Transcript
A (0:00)
This clip of Making it with John Davids features John talking to Greg Majewski.
B (0:04)
CEO of Crave Worthy Brands and former.
A (0:07)
CEO of Jimmy John's. I would imagine a lot of the people that go into the restaurant business are just chefs. They know how to make a delicious pasta and like, that's cool. But if you don't know your math, there's no point in doing it.
B (0:23)
I've invested in a lot of chef concepts over the years and the reason why I do it is because I believe in the chef. But. But I get into bed with them because they don't know how to do the business aspect of it. So we do the business aspect for them until they get paid, until we pay everything and then we can hand it over to them to make sure they survive. So I do that when I find a chef that I like and that's sort of like a give back to me because I do believe in chefs. But chefs don't have. Most chefs don't have the other aspect. They all think it's just about their food and the service and they're great at that aspect. They suck at paying bills because again, they don't keep track of everything. And that's just the stereotype. And unfortunately the stereotype is true sometimes.
A (1:03)
We've all seen the bear, so we know what happens. So let's talk about this company of yours. And so why did you decide to actually start a private equity holdco?
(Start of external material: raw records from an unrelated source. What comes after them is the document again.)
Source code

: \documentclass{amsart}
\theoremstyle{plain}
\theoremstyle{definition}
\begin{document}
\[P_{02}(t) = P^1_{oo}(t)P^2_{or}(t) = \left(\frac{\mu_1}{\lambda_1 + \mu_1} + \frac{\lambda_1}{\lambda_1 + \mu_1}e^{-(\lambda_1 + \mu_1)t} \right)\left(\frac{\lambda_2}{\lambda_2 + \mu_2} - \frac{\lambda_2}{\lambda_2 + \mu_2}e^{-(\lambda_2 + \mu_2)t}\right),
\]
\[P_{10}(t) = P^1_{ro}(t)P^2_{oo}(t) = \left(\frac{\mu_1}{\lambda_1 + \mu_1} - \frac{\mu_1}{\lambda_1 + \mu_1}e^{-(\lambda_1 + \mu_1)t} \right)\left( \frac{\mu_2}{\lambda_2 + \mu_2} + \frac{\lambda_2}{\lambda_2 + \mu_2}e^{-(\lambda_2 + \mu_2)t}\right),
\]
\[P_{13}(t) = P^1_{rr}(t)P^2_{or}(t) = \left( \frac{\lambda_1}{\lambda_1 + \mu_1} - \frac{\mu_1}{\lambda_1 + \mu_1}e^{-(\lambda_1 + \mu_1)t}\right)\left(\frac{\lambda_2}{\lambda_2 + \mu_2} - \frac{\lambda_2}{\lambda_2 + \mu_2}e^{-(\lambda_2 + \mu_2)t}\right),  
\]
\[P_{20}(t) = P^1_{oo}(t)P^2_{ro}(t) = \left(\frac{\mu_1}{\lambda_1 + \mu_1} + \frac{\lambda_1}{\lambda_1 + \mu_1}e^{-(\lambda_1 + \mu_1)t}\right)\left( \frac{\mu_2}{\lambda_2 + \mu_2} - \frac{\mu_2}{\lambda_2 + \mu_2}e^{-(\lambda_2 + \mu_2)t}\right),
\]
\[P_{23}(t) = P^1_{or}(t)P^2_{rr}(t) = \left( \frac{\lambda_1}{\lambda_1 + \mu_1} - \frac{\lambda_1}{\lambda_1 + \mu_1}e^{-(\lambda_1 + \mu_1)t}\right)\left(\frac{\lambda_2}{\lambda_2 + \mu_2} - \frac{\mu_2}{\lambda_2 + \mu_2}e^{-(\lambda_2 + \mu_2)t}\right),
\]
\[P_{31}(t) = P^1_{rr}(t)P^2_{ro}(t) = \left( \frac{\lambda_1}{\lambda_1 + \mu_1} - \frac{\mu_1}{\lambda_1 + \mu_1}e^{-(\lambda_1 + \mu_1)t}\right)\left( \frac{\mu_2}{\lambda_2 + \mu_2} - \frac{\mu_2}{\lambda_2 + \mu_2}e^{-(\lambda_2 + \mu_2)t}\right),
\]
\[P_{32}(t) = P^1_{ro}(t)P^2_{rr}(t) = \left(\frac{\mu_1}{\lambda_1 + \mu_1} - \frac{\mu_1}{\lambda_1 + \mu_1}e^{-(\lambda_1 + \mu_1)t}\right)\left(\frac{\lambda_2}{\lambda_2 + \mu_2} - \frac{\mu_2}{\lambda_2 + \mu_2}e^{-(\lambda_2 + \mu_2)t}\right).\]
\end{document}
Like, why not just go lead franchising for, you know, McDonald's?
B (1:17)
I wanted to give back and give emerging brands the opportunity that I had at Jimmy John's. And then in today's world, there's no way for them to compete because everybody has been acquired acquiring these brands at a stage and the big boys are just so dominant that you can't operate on the same scale. So I'm really, really good at building brands up to that 300 unit number. After 300, it just becomes a machine. Anybody can sort of take it and it's a different franchise group. Let me do what I do and then hand those off and give these investors and these startup guys and my partners that were acquiring these brands from an opportunity to win and win in a quicker timeframe. It was just something that I thought was missing in the industry and more importantly in the P.E. sort of focus of the industry. Nobody wants to take the gamble on the 4 to 20 unit chain, but man, if you're 20 to 50, everyone's going to overpay for it. If you can get to 100 to 150. They stupidly overpay for it.
A (2:13)
Yeah. I've done a lot of research on Tillman Fertitta and looking at the restaurant group. I mean, essentially a private equity firm that. Whose asset class happens to be restaurants mostly. And it seems to me like if you know what you're doing, you can do very well, but a lot of people just don't. A lot of people just fail in the restaurant business. I mean, even you said, like, once you're after 30 or once you're getting from 30 to 300. But I think you're making it easier than it sounds. It is still pretty tough.